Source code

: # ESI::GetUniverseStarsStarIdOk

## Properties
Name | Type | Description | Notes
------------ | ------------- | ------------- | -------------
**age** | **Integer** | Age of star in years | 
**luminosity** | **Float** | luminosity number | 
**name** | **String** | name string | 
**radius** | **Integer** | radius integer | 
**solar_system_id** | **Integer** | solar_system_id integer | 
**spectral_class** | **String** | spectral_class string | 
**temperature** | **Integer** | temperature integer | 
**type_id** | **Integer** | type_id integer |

--

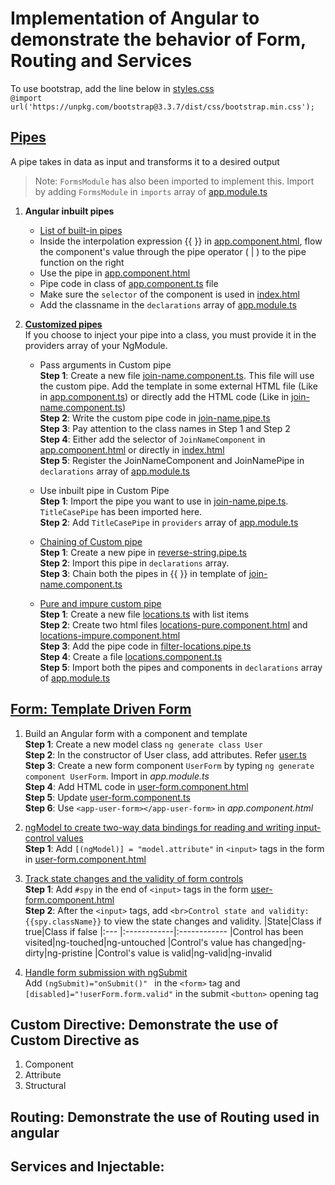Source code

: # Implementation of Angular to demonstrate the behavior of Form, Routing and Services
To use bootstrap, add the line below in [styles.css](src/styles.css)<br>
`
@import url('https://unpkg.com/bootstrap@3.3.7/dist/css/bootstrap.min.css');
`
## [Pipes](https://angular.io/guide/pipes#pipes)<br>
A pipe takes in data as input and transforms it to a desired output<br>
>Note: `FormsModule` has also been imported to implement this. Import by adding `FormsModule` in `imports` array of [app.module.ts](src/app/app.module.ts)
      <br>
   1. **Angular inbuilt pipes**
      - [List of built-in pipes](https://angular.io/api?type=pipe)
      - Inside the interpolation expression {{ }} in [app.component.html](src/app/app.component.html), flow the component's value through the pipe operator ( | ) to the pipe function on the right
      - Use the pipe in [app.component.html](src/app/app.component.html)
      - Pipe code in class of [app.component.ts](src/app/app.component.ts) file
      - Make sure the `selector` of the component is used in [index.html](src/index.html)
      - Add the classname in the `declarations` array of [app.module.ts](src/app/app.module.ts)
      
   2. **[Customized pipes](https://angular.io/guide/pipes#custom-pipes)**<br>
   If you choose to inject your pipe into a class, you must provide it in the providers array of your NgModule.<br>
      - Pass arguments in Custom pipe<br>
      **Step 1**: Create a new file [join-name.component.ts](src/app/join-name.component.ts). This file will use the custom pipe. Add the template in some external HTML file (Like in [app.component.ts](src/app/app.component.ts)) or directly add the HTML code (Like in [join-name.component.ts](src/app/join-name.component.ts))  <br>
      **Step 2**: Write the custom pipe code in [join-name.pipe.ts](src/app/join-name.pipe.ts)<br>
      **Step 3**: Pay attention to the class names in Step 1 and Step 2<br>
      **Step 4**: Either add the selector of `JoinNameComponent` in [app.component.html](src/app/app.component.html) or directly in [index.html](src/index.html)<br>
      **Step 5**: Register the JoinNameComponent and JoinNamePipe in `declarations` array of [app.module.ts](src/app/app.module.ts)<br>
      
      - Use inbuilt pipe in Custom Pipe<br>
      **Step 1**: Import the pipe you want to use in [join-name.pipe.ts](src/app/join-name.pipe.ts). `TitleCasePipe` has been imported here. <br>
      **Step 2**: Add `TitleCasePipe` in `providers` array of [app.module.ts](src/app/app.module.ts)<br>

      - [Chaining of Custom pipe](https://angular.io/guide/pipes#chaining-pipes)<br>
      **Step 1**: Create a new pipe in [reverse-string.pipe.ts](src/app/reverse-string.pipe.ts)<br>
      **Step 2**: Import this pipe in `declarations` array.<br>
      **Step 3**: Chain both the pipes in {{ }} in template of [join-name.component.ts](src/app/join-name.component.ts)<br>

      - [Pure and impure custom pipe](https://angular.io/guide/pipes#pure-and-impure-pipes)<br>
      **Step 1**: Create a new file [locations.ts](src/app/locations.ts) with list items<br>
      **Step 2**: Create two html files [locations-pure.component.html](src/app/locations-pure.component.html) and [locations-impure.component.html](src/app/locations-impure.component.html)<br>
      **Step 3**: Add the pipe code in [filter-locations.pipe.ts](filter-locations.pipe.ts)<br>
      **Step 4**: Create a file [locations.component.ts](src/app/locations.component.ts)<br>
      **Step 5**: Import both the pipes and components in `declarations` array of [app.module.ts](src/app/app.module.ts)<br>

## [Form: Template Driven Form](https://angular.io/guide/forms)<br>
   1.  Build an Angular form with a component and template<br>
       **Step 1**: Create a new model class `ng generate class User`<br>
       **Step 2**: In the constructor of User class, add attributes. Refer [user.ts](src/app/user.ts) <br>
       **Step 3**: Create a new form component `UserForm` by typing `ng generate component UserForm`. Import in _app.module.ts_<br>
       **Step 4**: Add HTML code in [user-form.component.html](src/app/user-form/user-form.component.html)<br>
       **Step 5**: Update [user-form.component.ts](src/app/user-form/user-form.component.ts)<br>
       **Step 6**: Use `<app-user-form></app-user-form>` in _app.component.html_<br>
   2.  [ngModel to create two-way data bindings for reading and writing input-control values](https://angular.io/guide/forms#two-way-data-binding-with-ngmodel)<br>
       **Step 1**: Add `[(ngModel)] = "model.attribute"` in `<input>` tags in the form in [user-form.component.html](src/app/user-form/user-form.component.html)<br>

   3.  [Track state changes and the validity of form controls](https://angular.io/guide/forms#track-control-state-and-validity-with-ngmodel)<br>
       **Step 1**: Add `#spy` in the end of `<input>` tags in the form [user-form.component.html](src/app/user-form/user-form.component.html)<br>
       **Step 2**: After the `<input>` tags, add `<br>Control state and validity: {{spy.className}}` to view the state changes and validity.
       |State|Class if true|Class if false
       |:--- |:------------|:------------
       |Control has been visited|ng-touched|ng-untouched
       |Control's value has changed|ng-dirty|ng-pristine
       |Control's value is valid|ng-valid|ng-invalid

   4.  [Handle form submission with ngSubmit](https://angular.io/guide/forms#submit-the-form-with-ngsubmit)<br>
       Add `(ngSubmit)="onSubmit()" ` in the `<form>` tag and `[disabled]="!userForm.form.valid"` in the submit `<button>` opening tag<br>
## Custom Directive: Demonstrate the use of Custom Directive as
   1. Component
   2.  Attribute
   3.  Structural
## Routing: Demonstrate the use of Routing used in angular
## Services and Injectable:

...

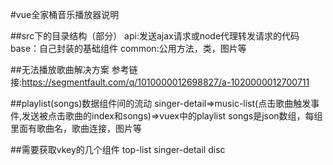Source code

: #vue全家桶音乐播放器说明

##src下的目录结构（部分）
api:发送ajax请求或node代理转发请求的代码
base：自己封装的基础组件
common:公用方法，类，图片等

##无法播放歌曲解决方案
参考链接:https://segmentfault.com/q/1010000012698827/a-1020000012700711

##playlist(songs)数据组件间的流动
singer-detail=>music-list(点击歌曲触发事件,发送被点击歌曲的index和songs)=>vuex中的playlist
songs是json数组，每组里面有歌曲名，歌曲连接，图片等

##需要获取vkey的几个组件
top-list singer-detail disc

[Task]: Go through the entries above, and wherever a line holds the word "Routing", copy that line.

[Solution to the exercise]:
: # Implementation of Angular to demonstrate the behavior of Form, Routing and Services
## Routing: Demonstrate the use of Routing used in angular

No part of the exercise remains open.